Defining Netbooks and Notebooks
Mobile computing comes in several flavors – Smartphone, Tablet, Netbook and Notebook. If you’ve established that you need a device that you can easily type on and can position on your lap or a small table then you’ve probably found yourself deliberating over a choice between a Netbook and a Notebook.
In many cases there isn’t a lot of difference between the two types of device – however if you intend on getting the most out of your chosen device, you need to know its limitations. Put simply, a Notebook is for work, and a Netbook is for surfing the web – recognizing this difference is the first step in making the right choice.
Advantages of Netbooks
Traditionally a Netbook is a low-end Laptop with reduced processor, RAM and graphics capabilities that is more than capable of being used as an Internet device.
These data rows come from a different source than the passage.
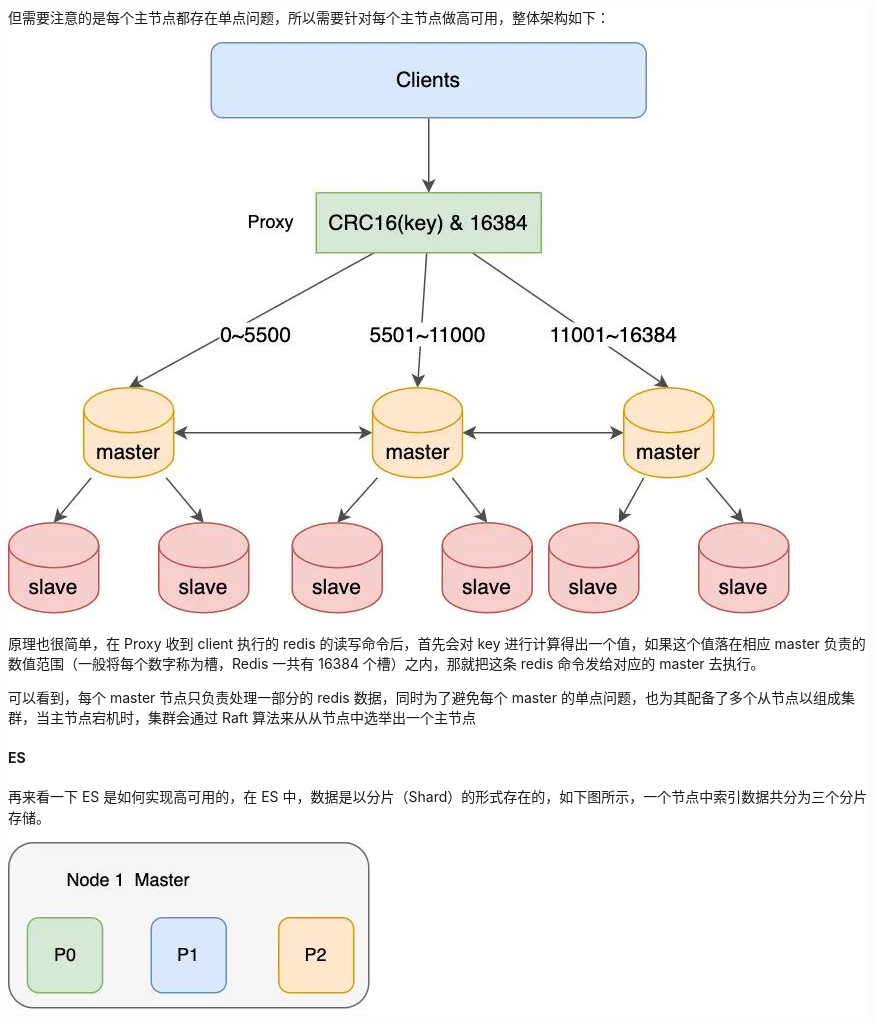 但需要注意的是每个主节点都存在单点问题，所以需要针对每个主节点做高可用，整体架构如下：

![640](%E9%AB%98%E5%8F%AF%E7%94%A8.assets/640-16453337821108.jpg)

原理也很简单，在 Proxy 收到 client 执行的 redis 的读写命令后，首先会对 key 进行计算得出一个值，如果这个值落在相应 master 负责的数值范围（一般将每个数字称为槽，Redis 一共有 16384 个槽）之内，那就把这条 redis 命令发给对应的 master 去执行。

可以看到，每个 master 节点只负责处理一部分的 redis 数据，同时为了避免每个 master 的单点问题，也为其配备了多个从节点以组成集群，当主节点宕机时，集群会通过 Raft 算法来从从节点中选举出一个主节点

#### ES

再来看一下 ES 是如何实现高可用的，在 ES 中，数据是以分片（Shard）的形式存在的，如下图所示，一个节点中索引数据共分为三个分片存储。

![640](%E9%AB%98%E5%8F%AF%E7%94%A8.assets/640-16453338640689.jpg)
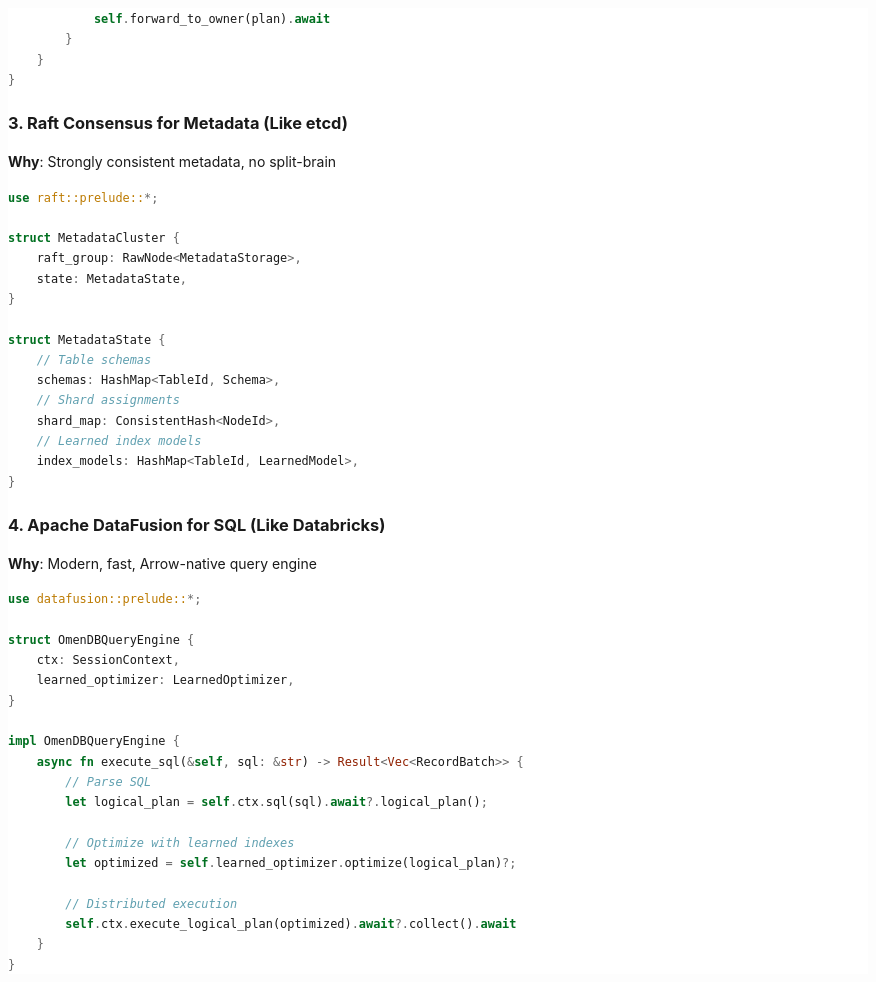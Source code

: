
 ```rust
            self.forward_to_owner(plan).await
        }
    }
}
```

### 3. Raft Consensus for Metadata (Like etcd)

**Why**: Strongly consistent metadata, no split-brain

```rust
use raft::prelude::*;

struct MetadataCluster {
    raft_group: RawNode<MetadataStorage>,
    state: MetadataState,
}

struct MetadataState {
    // Table schemas
    schemas: HashMap<TableId, Schema>,
    // Shard assignments
    shard_map: ConsistentHash<NodeId>,
    // Learned index models
    index_models: HashMap<TableId, LearnedModel>,
}
```

### 4. Apache DataFusion for SQL (Like Databricks)

**Why**: Modern, fast, Arrow-native query engine

```rust
use datafusion::prelude::*;

struct OmenDBQueryEngine {
    ctx: SessionContext,
    learned_optimizer: LearnedOptimizer,
}

impl OmenDBQueryEngine {
    async fn execute_sql(&self, sql: &str) -> Result<Vec<RecordBatch>> {
        // Parse SQL
        let logical_plan = self.ctx.sql(sql).await?.logical_plan();

        // Optimize with learned indexes
        let optimized = self.learned_optimizer.optimize(logical_plan)?;

        // Distributed execution
        self.ctx.execute_logical_plan(optimized).await?.collect().await
    }
}
```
It is common to find Netbooks equipped with solid state, Flash-based hard drives rather than the traditional type in order to reduce battery consumption.
Perfect for reading emails, light word processing, using the Internet and playing browser based games, Netbooks have more recently seen their capabilities extended to allow for better handling of technologies such as Ajax (the code that runs sites like Facebook) and over the next few months a new generation of Netbooks will be released that are designed to run the web based versions of the popular Microsoft Office applications.
Netbooks are suitable for anyone who enjoys spending time surfing, shopping and chatting online, using email, Facebook, Twitter and other social apps and some online video streaming sites.
Advantages of Notebooks
The power a Notebook offers meanwhile is another matter entirely. Fully equipped with powerful mobile processors, plenty of hard disk capacity, faster RAM and superior graphics chip courtesy of either ATI or nVidia, Notebooks can handle multiple tasks, easily manage the various “classic” versions of Microsoft Office and also more intensive applications such as the sound, video, graphics or web design software that comes as part of Adobe Creative Suite.
More often than not, Notebooks are under used by their owners – usually they only end up being used for email and browsing, perhaps some online shopping. Using a Notebook as a proxy Netbook isn’t a problem however; the problem occurs when you try to run multiple applications and intensive tasks on a Netbook.
If you intend on running office software and image editing tools on top of the usual email and Internet tasks and perhaps even the odd retro video game, you should be looking to buy a Notebook.
Always Try Before You Buy
The most important thing when making any expensive electronics purchase is to try before you buy. Whether you’re planning to buy online, by traditional mail order or from a traditional retailer, make sure you get the chance to try out the device or type of device you want before your spend money on it.
Reading through endless technical specifications (something you should do as a matter of course when buying electronicS goods) is all well and good, but there is no substitute for experience. As such you should seek out opportunities for demonstrations, show room displays or even friends with similar devices for you to try out.